Uh, historically, a little bit, even earlier than the sale, it was the first time I really spent, for me major dollars on our major currency. It was also in London, uh, major pounds of a painting. I was in London, uh, just because we were on vacation and we were there and the auctions were to happen in the next week. And we previewed the works. And of course this is early when we had really begun to delve into the Italian post-war work, and I believe it was at. I'm gonna say it was at Sotheby's.

I'd have to fact check myself a little bit. We stumbled upon this major painting by Fontana, this Phite de Dio, which is one of his most significant bodies of work. And this was one in particularly good condition and vibrant and wonderful, and we got the condition report. We had a conversation about it. Um, and I used a friend to bid on it for me because we were literally going to be on a plane coming home at the time of the auction.

So I gave him some parameters and he was a dealer friend who was pretty savvy about the marketplace and very savvy about bidding at auction. So I gave him a limit. At X and I said, you can take, you know which one does, you can go one bid over X if, if you happen to land, you know, on an odd, odd number. And so I'm on the plane, we land and I get a voicemail that basically said, congratulations, you. One you won. You got this work. Uh, I had to pay a little bit more.

He actually paid three bids over. He just took the discretion to do it without asking me, and we bought it and, and it's one of the most fundamental and grounding pieces in our collection. I perpetually thank him for being aggressive enough. To make that leap to go the extra mile, cuz I could not replace it now. And it is at least for me, as good as it gets for, uh, for one of those works. And it is one of the cornerstones of the Italian collection.

Will Griffith

After the break, we sit down with Sophia Cohen of Gagosian Gallery. Don't transact without the bare faxed. Subscribe to the Bear Fax newsletter to receive the key developments in the art world and op-eds from Josh Bear in your inbox each Thursday plus special auction editions direct from the sale room. The only report on who bought what and who tried to but didn't get it.
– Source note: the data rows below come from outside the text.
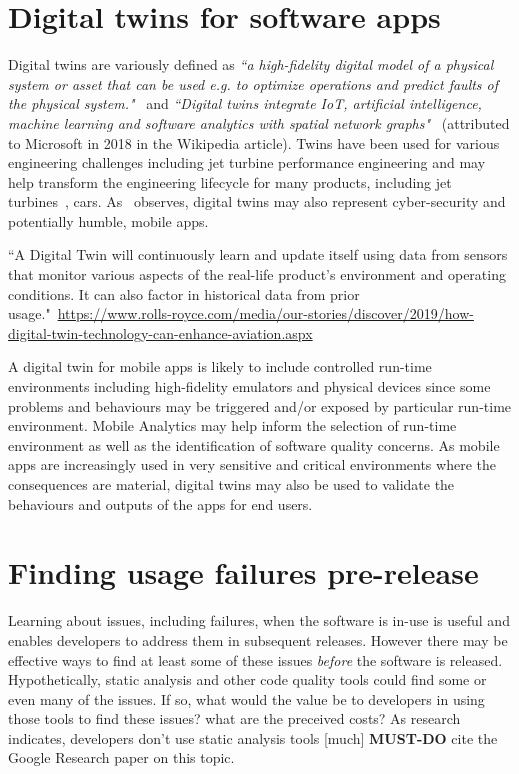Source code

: \section{Digital twins for software apps}
Digital twins are variously defined as \emph{``a high-fidelity digital model of a physical system or asset that can be used e.g. to optimize operations and predict faults of the physical system."}~\cite{pokhrel2020_digitaltwin_for_cybersecurity} and \emph{``Digital twins integrate IoT, artificial intelligence, machine learning and software analytics with spatial network graphs"}~\cite{wikipedia__digital_twin} (attributed to Microsoft in 2018 in the Wikipedia article). Twins have been used for various engineering challenges including jet turbine performance engineering and may help transform the engineering lifecycle for many products, including jet turbines~\cite{read2018_digital_takeover_avionics}, cars. As~\cite{pokhrel2020_digitaltwin_for_cybersecurity} observes, digital twins may also represent cyber-security and potentially humble, mobile apps.

``A Digital Twin will continuously learn and update itself using data from sensors that monitor various aspects of the real-life product’s environment and operating conditions. It can also factor in historical data from prior usage."~\url{https://www.rolls-royce.com/media/our-stories/discover/2019/how-digital-twin-technology-can-enhance-aviation.aspx}

A digital twin for mobile apps is likely to include controlled run-time environments including high-fidelity emulators and physical devices since some problems and behaviours may be triggered and/or exposed by particular run-time environment. Mobile Analytics may help inform the selection of run-time environment as well as the identification of software quality concerns. As mobile apps are increasingly used in very sensitive and critical environments where the consequences are material, digital twins may also be used to validate the behaviours and outputs of the apps for end users.



\section{Finding usage failures pre-release}
Learning about issues, including failures, when the software is in-use is useful and enables developers to address them in subsequent releases. However there may be effective ways to find at least some of these issues \textit{before} the software is released. Hypothetically, static analysis and other code quality tools could find some or even many of the issues. If so, what would the value be to developers in using those tools to find these issues? what are the preceived costs? As research indicates, developers don't use static analysis tools [much] 
\textbf{MUST-DO} cite the Google Research paper on this topic.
Head to the Bear fax.com to learn more and check out our full range of content offerings.

Since Sophia Cohen both collects art and shapes the course of artist's careers in her role, managing their relationships with Gagosian Gallery, she has a unique perspective on how auctions affect the primary market. You see in the art world, there are two markets, the primary market for works that come directly from the artist studio via their gallery. And the secondary market for works that have been sold previously.

Lots of secondary market deals happen behind closed doors through galleries or private dealers, but at public auction, everyone knows how much the work sold for and sometimes even who bought or sold it. Sophia tells us about a time she and her father collector Steve Cohen, bought a work on the primary market that would now be worth millions at auction.

Sophia Cohen

I try to collect under 30 K for myself. That's like my threshold. And so I've bought artists years ago that, you know, I bought for a very low amount, and obviously you can gauge what that amount is through my range. And then I look at auction and these people are going for in the millions, and that's only like three to four years later. I mean, there's so many examples of that. So

Josh Baer

all your clients are saying, Hey, Sophie, can you do that for me? Like 25 to millions. Like, and you're thinking, oh, sure, I could do that for me or give it to you. So are they looking at that as like a guarantee for the

Sophia Cohen

future? I think that I try to explain, and as I move a little bit more towards advising people, I try to explain to people that. I can't predict the future, but I would like to think that I can have a good enough eye to gauge if someone has a lot of depth.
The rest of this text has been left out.